Child Physical Activity was monitored using ActiGraph accelerometers (Model GT3X+), an accelerometer validated and calibrated for use among preschool children [45,46]. Caregivers also completed an Activity Checklist on which they reported whether their child engaged in a list of various sedentary activities, as well as reported the numbers of hours their child engaged in these sedentary activities including screen time.

Child Sleep was measured by caregiver-report of child sleep and wake times over 7 days/nights and was used to calculate average nightly hours of sleep for children on both weekdays and weekends.

2.8.2. Obesogenic environment

Assessment of Home Food Environment is a measure developed in our pilot studies and was used to assess the availability of fruits and vegetables, high fat foods and beverages in the home and presence of TVs and other screens in the child’s bedroom [47]. A trained observer blinded to the families’ treatment assignment conducted all assessments of the home food environment and a second independent observer coded 25% of randomly selected homes for reliability purposes.

Caregiver Eating is a component of the obesogenic environment via caregiver modeling of food choices. Caregiver food intake was assessed via the Block Food Frequency Questionnaire which is a self or interview administered questionnaire about 110 commonly eaten foods. In the current study the questionnaire was self-administered via computer. Nutrients included for this study were estimated daily caloric intake, % fat, and servings of fruits and vegetables.

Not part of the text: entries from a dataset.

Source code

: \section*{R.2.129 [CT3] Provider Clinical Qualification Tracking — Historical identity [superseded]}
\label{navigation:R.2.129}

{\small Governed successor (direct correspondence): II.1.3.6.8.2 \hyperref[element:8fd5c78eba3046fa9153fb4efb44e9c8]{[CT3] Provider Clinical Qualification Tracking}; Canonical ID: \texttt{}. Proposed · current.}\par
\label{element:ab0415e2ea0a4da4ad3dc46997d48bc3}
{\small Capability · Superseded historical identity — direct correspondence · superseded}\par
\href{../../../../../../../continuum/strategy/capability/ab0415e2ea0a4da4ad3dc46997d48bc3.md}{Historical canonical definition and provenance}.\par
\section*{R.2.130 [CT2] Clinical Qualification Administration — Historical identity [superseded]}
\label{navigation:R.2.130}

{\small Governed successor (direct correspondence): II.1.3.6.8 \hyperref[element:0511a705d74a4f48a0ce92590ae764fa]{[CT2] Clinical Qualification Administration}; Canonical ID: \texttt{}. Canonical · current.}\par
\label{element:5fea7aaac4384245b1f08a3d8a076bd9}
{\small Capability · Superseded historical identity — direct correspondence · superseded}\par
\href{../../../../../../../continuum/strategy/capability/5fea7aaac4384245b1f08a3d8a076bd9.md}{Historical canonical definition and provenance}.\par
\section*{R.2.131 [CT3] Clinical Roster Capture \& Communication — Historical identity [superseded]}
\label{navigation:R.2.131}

Caregiver Activity is also a component of the obesogenic environment and was assessed using the Paffenbarger Activity Questionnaire. This self-report questionnaire has been validated [48] and was used in the NATIONAL Weight Control Registry to estimate activity of ~3600 participants. It yields an estimate of calories expended per week in overall leisure time activity and in activities of light (5 kcals/min), medium (7.5 kcals/min), and high (10 kcals/min) intensity [48].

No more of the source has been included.